======== Data records ========
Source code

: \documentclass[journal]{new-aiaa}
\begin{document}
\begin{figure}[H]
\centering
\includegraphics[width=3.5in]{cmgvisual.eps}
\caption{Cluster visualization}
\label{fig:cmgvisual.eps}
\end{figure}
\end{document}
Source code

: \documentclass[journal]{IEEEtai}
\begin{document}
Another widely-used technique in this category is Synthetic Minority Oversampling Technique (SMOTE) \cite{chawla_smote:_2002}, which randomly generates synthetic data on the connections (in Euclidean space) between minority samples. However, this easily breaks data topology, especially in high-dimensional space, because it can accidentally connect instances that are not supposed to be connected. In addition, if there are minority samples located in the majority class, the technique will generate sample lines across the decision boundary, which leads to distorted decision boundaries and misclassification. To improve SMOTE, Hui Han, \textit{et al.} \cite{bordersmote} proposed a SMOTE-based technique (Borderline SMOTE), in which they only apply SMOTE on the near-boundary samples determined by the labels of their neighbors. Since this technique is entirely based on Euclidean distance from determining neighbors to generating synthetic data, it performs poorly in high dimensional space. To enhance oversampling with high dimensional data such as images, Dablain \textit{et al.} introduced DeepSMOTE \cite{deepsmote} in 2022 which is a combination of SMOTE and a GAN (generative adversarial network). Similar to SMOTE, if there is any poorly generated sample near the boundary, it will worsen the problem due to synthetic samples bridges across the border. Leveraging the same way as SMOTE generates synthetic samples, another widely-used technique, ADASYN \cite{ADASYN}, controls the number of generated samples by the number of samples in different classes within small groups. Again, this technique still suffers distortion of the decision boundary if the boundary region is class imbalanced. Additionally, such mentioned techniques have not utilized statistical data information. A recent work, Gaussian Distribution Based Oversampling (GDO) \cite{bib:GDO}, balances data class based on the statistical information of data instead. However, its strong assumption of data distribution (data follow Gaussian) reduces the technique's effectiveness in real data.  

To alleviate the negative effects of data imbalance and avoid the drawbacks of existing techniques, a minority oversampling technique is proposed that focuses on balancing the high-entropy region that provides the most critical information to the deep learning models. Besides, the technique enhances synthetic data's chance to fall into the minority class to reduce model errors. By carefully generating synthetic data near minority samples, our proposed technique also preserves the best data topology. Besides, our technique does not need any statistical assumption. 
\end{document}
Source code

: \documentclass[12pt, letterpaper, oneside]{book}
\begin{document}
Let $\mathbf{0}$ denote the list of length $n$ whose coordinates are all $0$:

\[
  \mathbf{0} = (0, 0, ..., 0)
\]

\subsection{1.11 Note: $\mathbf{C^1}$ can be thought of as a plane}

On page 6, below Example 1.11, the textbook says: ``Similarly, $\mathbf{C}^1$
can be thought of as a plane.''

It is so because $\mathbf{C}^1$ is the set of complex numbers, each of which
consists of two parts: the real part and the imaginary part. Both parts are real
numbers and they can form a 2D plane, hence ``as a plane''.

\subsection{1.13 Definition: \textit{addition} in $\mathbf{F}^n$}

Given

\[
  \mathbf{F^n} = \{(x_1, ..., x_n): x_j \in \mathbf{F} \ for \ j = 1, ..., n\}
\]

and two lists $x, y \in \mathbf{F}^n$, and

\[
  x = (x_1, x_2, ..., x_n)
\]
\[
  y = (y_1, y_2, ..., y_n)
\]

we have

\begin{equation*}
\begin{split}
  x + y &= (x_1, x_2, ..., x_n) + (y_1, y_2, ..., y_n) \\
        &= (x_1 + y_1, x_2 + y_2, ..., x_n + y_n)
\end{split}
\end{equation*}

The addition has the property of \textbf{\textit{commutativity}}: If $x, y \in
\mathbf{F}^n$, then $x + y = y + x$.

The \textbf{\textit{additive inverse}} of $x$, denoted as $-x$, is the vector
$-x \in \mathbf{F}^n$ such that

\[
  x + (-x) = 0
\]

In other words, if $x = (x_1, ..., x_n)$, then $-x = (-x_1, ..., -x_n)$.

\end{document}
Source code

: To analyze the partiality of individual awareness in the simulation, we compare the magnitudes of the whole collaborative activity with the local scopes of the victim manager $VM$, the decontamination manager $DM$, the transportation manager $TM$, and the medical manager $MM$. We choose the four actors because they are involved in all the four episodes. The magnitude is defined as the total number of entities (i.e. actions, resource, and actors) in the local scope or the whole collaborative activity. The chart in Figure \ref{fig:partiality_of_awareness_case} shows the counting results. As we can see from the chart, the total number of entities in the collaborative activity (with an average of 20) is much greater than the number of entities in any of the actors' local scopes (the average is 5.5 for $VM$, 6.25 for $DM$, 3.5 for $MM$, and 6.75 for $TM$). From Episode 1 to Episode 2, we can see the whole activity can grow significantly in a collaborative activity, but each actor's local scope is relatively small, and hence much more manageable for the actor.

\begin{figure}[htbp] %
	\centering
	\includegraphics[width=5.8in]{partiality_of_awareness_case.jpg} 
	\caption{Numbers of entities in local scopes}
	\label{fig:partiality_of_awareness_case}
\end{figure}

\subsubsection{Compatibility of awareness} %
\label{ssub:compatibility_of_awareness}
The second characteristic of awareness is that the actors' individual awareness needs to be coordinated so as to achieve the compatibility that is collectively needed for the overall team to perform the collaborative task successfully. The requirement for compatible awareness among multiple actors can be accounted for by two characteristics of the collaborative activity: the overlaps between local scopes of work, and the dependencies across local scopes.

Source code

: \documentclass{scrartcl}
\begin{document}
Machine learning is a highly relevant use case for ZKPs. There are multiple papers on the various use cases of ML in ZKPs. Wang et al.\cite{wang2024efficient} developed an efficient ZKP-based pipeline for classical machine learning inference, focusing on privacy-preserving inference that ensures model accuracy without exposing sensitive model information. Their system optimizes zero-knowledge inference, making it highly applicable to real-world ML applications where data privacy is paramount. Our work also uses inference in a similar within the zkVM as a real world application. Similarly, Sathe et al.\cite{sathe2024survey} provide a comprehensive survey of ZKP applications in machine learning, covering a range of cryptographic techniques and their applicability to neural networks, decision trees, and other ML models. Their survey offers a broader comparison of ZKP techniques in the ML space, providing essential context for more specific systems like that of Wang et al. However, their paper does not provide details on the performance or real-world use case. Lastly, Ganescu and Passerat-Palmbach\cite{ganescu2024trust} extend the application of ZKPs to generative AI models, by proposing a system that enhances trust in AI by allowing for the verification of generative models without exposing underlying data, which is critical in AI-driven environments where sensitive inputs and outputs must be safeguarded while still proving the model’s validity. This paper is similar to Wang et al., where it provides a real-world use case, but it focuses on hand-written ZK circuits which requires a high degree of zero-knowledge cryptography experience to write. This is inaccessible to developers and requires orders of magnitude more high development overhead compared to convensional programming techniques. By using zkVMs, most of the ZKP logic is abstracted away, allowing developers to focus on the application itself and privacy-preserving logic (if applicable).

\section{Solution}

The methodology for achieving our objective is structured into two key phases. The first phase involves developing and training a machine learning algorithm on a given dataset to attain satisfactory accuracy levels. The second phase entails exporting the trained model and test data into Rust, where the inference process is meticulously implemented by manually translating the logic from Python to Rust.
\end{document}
========
The task: Recopy all of the records verbatim.

Written answer:
Source code

: \documentclass[journal]{new-aiaa}
\begin{document}
\begin{figure}[H]
\centering
\includegraphics[width=3.5in]{cmgvisual.eps}
\caption{Cluster visualization}
\label{fig:cmgvisual.eps}
\end{figure}
\end{document}
Source code

: \documentclass[journal]{IEEEtai}
\begin{document}
Another widely-used technique in this category is Synthetic Minority Oversampling Technique (SMOTE) \cite{chawla_smote:_2002}, which randomly generates synthetic data on the connections (in Euclidean space) between minority samples. However, this easily breaks data topology, especially in high-dimensional space, because it can accidentally connect instances that are not supposed to be connected. In addition, if there are minority samples located in the majority class, the technique will generate sample lines across the decision boundary, which leads to distorted decision boundaries and misclassification. To improve SMOTE, Hui Han, \textit{et al.} \cite{bordersmote} proposed a SMOTE-based technique (Borderline SMOTE), in which they only apply SMOTE on the near-boundary samples determined by the labels of their neighbors. Since this technique is entirely based on Euclidean distance from determining neighbors to generating synthetic data, it performs poorly in high dimensional space. To enhance oversampling with high dimensional data such as images, Dablain \textit{et al.} introduced DeepSMOTE \cite{deepsmote} in 2022 which is a combination of SMOTE and a GAN (generative adversarial network). Similar to SMOTE, if there is any poorly generated sample near the boundary, it will worsen the problem due to synthetic samples bridges across the border. Leveraging the same way as SMOTE generates synthetic samples, another widely-used technique, ADASYN \cite{ADASYN}, controls the number of generated samples by the number of samples in different classes within small groups. Again, this technique still suffers distortion of the decision boundary if the boundary region is class imbalanced. Additionally, such mentioned techniques have not utilized statistical data information. A recent work, Gaussian Distribution Based Oversampling (GDO) \cite{bib:GDO}, balances data class based on the statistical information of data instead. However, its strong assumption of data distribution (data follow Gaussian) reduces the technique's effectiveness in real data.  

To alleviate the negative effects of data imbalance and avoid the drawbacks of existing techniques, a minority oversampling technique is proposed that focuses on balancing the high-entropy region that provides the most critical information to the deep learning models. Besides, the technique enhances synthetic data's chance to fall into the minority class to reduce model errors. By carefully generating synthetic data near minority samples, our proposed technique also preserves the best data topology. Besides, our technique does not need any statistical assumption. 
\end{document}
Source code

: \documentclass[12pt, letterpaper, oneside]{book}
\begin{document}
Let $\mathbf{0}$ denote the list of length $n$ whose coordinates are all $0$:

\[
  \mathbf{0} = (0, 0, ..., 0)
\]

\subsection{1.11 Note: $\mathbf{C^1}$ can be thought of as a plane}

On page 6, below Example 1.11, the textbook says: ``Similarly, $\mathbf{C}^1$
can be thought of as a plane.''

It is so because $\mathbf{C}^1$ is the set of complex numbers, each of which
consists of two parts: the real part and the imaginary part. Both parts are real
numbers and they can form a 2D plane, hence ``as a plane''.

\subsection{1.13 Definition: \textit{addition} in $\mathbf{F}^n$}

Given

\[
  \mathbf{F^n} = \{(x_1, ..., x_n): x_j \in \mathbf{F} \ for \ j = 1, ..., n\}
\]

and two lists $x, y \in \mathbf{F}^n$, and

\[
  x = (x_1, x_2, ..., x_n)
\]
\[
  y = (y_1, y_2, ..., y_n)
\]

we have

\begin{equation*}
\begin{split}
  x + y &= (x_1, x_2, ..., x_n) + (y_1, y_2, ..., y_n) \\
        &= (x_1 + y_1, x_2 + y_2, ..., x_n + y_n)
\end{split}
\end{equation*}

The addition has the property of \textbf{\textit{commutativity}}: If $x, y \in
\mathbf{F}^n$, then $x + y = y + x$.

The \textbf{\textit{additive inverse}} of $x$, denoted as $-x$, is the vector
$-x \in \mathbf{F}^n$ such that

\[
  x + (-x) = 0
\]

In other words, if $x = (x_1, ..., x_n)$, then $-x = (-x_1, ..., -x_n)$.

\end{document}
Source code

: To analyze the partiality of individual awareness in the simulation, we compare the magnitudes of the whole collaborative activity with the local scopes of the victim manager $VM$, the decontamination manager $DM$, the transportation manager $TM$, and the medical manager $MM$. We choose the four actors because they are involved in all the four episodes. The magnitude is defined as the total number of entities (i.e. actions, resource, and actors) in the local scope or the whole collaborative activity. The chart in Figure \ref{fig:partiality_of_awareness_case} shows the counting results. As we can see from the chart, the total number of entities in the collaborative activity (with an average of 20) is much greater than the number of entities in any of the actors' local scopes (the average is 5.5 for $VM$, 6.25 for $DM$, 3.5 for $MM$, and 6.75 for $TM$). From Episode 1 to Episode 2, we can see the whole activity can grow significantly in a collaborative activity, but each actor's local scope is relatively small, and hence much more manageable for the actor.

\begin{figure}[htbp] %
	\centering
	\includegraphics[width=5.8in]{partiality_of_awareness_case.jpg} 
	\caption{Numbers of entities in local scopes}
	\label{fig:partiality_of_awareness_case}
\end{figure}

\subsubsection{Compatibility of awareness} %
\label{ssub:compatibility_of_awareness}
The second characteristic of awareness is that the actors' individual awareness needs to be coordinated so as to achieve the compatibility that is collectively needed for the overall team to perform the collaborative task successfully. The requirement for compatible awareness among multiple actors can be accounted for by two characteristics of the collaborative activity: the overlaps between local scopes of work, and the dependencies across local scopes.

Source code

: \documentclass{scrartcl}
\begin{document}
Machine learning is a highly relevant use case for ZKPs. There are multiple papers on the various use cases of ML in ZKPs. Wang et al.\cite{wang2024efficient} developed an efficient ZKP-based pipeline for classical machine learning inference, focusing on privacy-preserving inference that ensures model accuracy without exposing sensitive model information. Their system optimizes zero-knowledge inference, making it highly applicable to real-world ML applications where data privacy is paramount. Our work also uses inference in a similar within the zkVM as a real world application. Similarly, Sathe et al.\cite{sathe2024survey} provide a comprehensive survey of ZKP applications in machine learning, covering a range of cryptographic techniques and their applicability to neural networks, decision trees, and other ML models. Their survey offers a broader comparison of ZKP techniques in the ML space, providing essential context for more specific systems like that of Wang et al. However, their paper does not provide details on the performance or real-world use case. Lastly, Ganescu and Passerat-Palmbach\cite{ganescu2024trust} extend the application of ZKPs to generative AI models, by proposing a system that enhances trust in AI by allowing for the verification of generative models without exposing underlying data, which is critical in AI-driven environments where sensitive inputs and outputs must be safeguarded while still proving the model’s validity. This paper is similar to Wang et al., where it provides a real-world use case, but it focuses on hand-written ZK circuits which requires a high degree of zero-knowledge cryptography experience to write. This is inaccessible to developers and requires orders of magnitude more high development overhead compared to convensional programming techniques. By using zkVMs, most of the ZKP logic is abstracted away, allowing developers to focus on the application itself and privacy-preserving logic (if applicable).

\section{Solution}

The methodology for achieving our objective is structured into two key phases. The first phase involves developing and training a machine learning algorithm on a given dataset to attain satisfactory accuracy levels. The second phase entails exporting the trained model and test data into Rust, where the inference process is meticulously implemented by manually translating the logic from Python to Rust.
\end{document}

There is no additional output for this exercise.